Posted on 02/25/2003 4:39:11 PM PST by Utah Girl

With the Democratic filibuster of the appeals-court nomination of Miguel Estrada continuing today in the Senate, White House counsel Alberto Gonzales has responded to comments made over the weekend by Sen. Charles Schumer, a leader of the opposition to Estrada. In an appearance on ABC's This Week With George Stephanopoulos, Schumer claimed, among other things, that Estrada "answered no questions" at his confirmation hearing; that "no judicial nominee that I'm aware of for such a high court has ever had so little of a record"; that "there is no legal precedent" against turning over Justice Department documents Estrada wrote while working in the Solicitor General's office; and that Democrats "are not filibustering" the nomination. In his letter to Schumer, seen in its entirety below, Gonzales responds to each of those points, as well as some others. — Byron York

February 24, 2003

Dear Senator Schumer:

Based on your public comments yesterday, I am concerned that you may have inaccurate and incomplete information about Miguel Estrada's qualifications and about the historical practice with respect to judicial confirmations. Therefore, I write to respectfully reiterate and explain our conclusion that you and certain other Senators are applying an unfair double standard — indeed, a series of unfair double standards — to Miguel Estrada.

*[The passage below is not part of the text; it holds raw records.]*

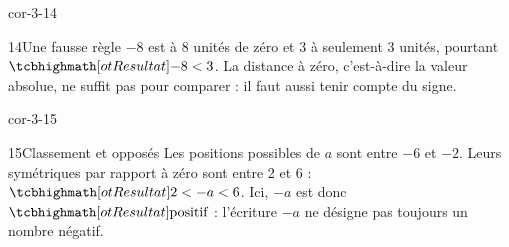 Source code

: \begin{blocLivre}{cor-3-14}\begin{corrige}{14}{Une fausse règle}
$-8$ est à 8 unités de zéro et 3 à seulement 3 unités, pourtant $\res{-8<3}$. La distance à zéro, c’est-à-dire la valeur absolue, ne suffit pas pour comparer : il faut aussi tenir compte du signe.
\end{corrige}\end{blocLivre}
\begin{blocLivre}{cor-3-15}\begin{corrige}{15}{Classement et opposés}
Les positions possibles de $a$ sont entre $-6$ et $-2$. Leurs symétriques par rapport à zéro sont entre 2 et 6 : $\res{2<-a<6}$. Ici, $-a$ est donc $\res{\text{positif}}$ : l’écriture $-a$ ne désigne pas toujours un nombre négatif.
\label{fig-cor-3-15}
\end{corrige}\end{blocLivre}
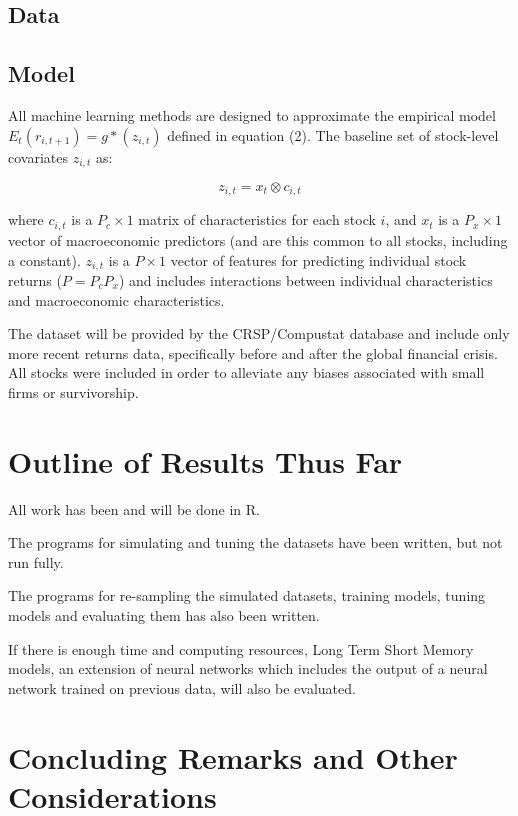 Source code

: \documentclass[a4paper]{article}
\newcommand{\smalltodo}[2][] {\todo[caption={#2}, size=\scriptsize,%
	fancyline,#1]{\begin{spacing}{.5}#2\end{spacing}}}
\newcommand{\rhs}[2][]{\smalltodo[color=green!30,#1]{{\bf RS:} #2}}
\begin{document}
	\subsection{Data}
	
	\rhs{Pending}
	
	\subsection{Model}
	
	All machine learning methods are designed to approximate the empirical model \( E_t(r_{i, t+1}) = g*(z_{i,t}) \) defined in equation (2). The baseline set of stock-level covariates \( z_{i,t} \) as:
	
	\begin{equation}
	z_{i,t} = x_t \otimes c_{i,t}
	\end{equation}
	
	where \( c_{i,t} \) is a \( P_c \times 1 \) matrix of characteristics for each stock \(i\), and \(x_t\) is a $P_x \times 1$ vector of macroeconomic predictors (and are this common to all stocks, including a constant). $z_{i,t}$ is a $P \times 1$ vector of features for predicting individual stock returns ($P = P_cP_x$) and includes interactions between individual characteristics and macroeconomic characteristics. 
	
	The dataset will be provided by the CRSP/Compustat database and include only more recent returns data, specifically before and after the global financial crisis. All stocks were included in order to alleviate any biases associated with small firms or survivorship.
	
	\section{Outline of Results Thus Far}
	
	All work has been and will be done in R.
	
	The programs for simulating and tuning the datasets have been written, but not run fully.
	
	The programs for re-sampling the simulated datasets, training models, tuning models and evaluating them has also been written.
	
	If there is enough time and computing resources, Long Term Short Memory models, an extension of neural networks which includes the output of a neural network trained on previous data, will also be evaluated.
	
	\section{Concluding Remarks and Other Considerations}
	
\end{document}
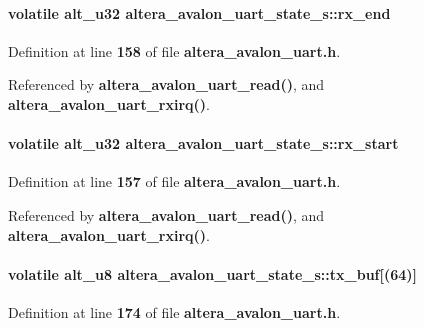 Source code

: \paragraph[{rx\+\_\+end}]{\setlength{\rightskip}{0pt plus 5cm}volatile {\bf alt\+\_\+u32} altera\+\_\+avalon\+\_\+uart\+\_\+state\+\_\+s\+::rx\+\_\+end}\label{structaltera__avalon__uart__state__s_a10fff6b517575823b68d14d340a15a78}


Definition at line {\bf 158} of file {\bf altera\+\_\+avalon\+\_\+uart.\+h}.



Referenced by {\bf altera\+\_\+avalon\+\_\+uart\+\_\+read()}, and {\bf altera\+\_\+avalon\+\_\+uart\+\_\+rxirq()}.

\paragraph[{rx\+\_\+start}]{\setlength{\rightskip}{0pt plus 5cm}volatile {\bf alt\+\_\+u32} altera\+\_\+avalon\+\_\+uart\+\_\+state\+\_\+s\+::rx\+\_\+start}\label{structaltera__avalon__uart__state__s_ac56a2f79f5ab58839705f8bdc1566c74}


Definition at line {\bf 157} of file {\bf altera\+\_\+avalon\+\_\+uart.\+h}.



Referenced by {\bf altera\+\_\+avalon\+\_\+uart\+\_\+read()}, and {\bf altera\+\_\+avalon\+\_\+uart\+\_\+rxirq()}.

\paragraph[{tx\+\_\+buf}]{\setlength{\rightskip}{0pt plus 5cm}volatile {\bf alt\+\_\+u8} altera\+\_\+avalon\+\_\+uart\+\_\+state\+\_\+s\+::tx\+\_\+buf[(64)]}\label{structaltera__avalon__uart__state__s_a84ef15b6f2c6f769b95a71160537a12a}


Definition at line {\bf 174} of file {\bf altera\+\_\+avalon\+\_\+uart.\+h}.



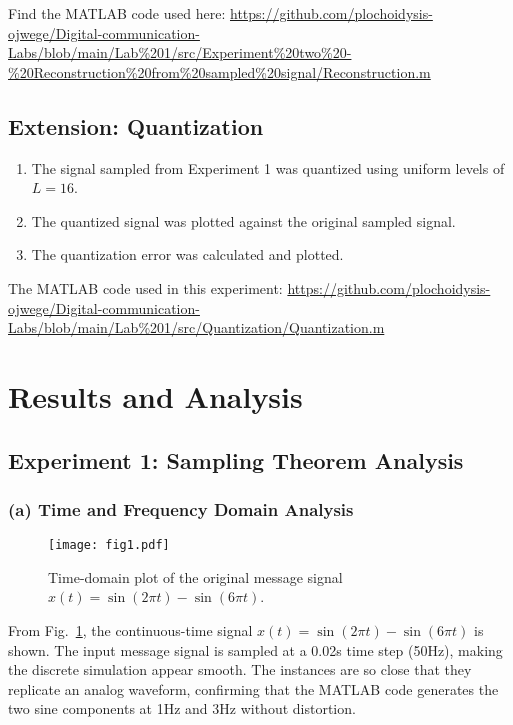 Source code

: \documentclass[conference]{IEEEtran}
\begin{document}
Find the MATLAB code used here:
\url{https://github.com/plochoidysis-ojwege/Digital-communication-Labs/blob/main/Lab%201/src/Experiment%20two%20-%20Reconstruction%20from%20sampled%20signal/Reconstruction.m}


\subsection{Extension: Quantization}
\begin{enumerate}
    \item The signal sampled from Experiment 1 was quantized using uniform levels of $L=16$.
    \item The quantized signal was plotted against the original sampled signal.
    \item The quantization error was calculated and plotted.
\end{enumerate}

The MATLAB code used in this experiment:  
\url{https://github.com/plochoidysis-ojwege/Digital-communication-Labs/blob/main/Lab%201/src/Quantization/Quantization.m}



\section{Results and Analysis}

\subsection{Experiment 1: Sampling Theorem Analysis}

\subsubsection{(a) Time and Frequency Domain Analysis}

\begin{figure}[H]
    \centering
    \texttt{[image: fig1.pdf]}
    \caption{Time-domain plot of the original message signal $x(t) = \sin(2\pi t) - \sin(6\pi t)$.}
    \label{fig:original_signal}
\end{figure}

From Fig.~\ref{fig:original_signal}, the continuous-time signal $x(t) = \sin(2\pi t) - \sin(6\pi t)$ is shown. The input message signal is sampled at a 0.02s time step (50Hz), making the discrete simulation appear smooth. The instances are so close that they replicate an analog waveform, confirming that the MATLAB code generates the two sine components at 1Hz and 3Hz without distortion.
\end{document}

First, your request for confidential attorney-client memoranda Mr. Estrada wrote in the Office of Solicitor General seeks information that, based on our review, has not been demanded from past nominees to the federal courts of appeals. We are informed that the Senate has not requested memoranda such as these for any of the 67 appeals court nominees since 1977 who had previously worked in the Justice Department — including the seven nominees who had previously worked in the Solicitor General's office. Nor have such memoranda been demanded from nominees in similar attorney-client situations: The Senate has not demanded confidential memoranda written by judicial nominees who had served as Senate lawyers, such as memoranda written by Stephen Breyer as a Senate counsel before Justice Breyer was confirmed to the First Circuit in 1980. Nor has the Senate demanded confidential memoranda written by judicial nominees who had served as law clerks to Supreme Court Justices or other federal or state judges. Nor has the Senate demanded confidential memoranda written by judicial nominees who had worked for private clients.

The very few isolated examples you have cited were not nominees for federal appeals courts. Moreover, those situations involved Executive Branch accommodations of targeted requests for particular documents about specific issues that were primarily related to allegations of malfeasance or misconduct in a federal office. We respectfully do not believe these examples support your request. Our conclusion about the general lack of support and precedent for your position is buttressed by the fact that every living former Solicitor General (four Democrats and three Republicans) has strongly opposed your request and stated that it would sacrifice and compromise the ability of the Justice Department to effectively represent the United States in court. In short, the traditional practice of the Senate and the Executive Branch with respect to federal appeals court nominations stands in contrast to your request here and supports our conclusion that an unfair double standard is being applied to Miguel Estrada. (Also, contrary to your suggestion yesterday, please note that no one in the Executive Branch has reviewed these memoranda since President Bush took office in January 2001.)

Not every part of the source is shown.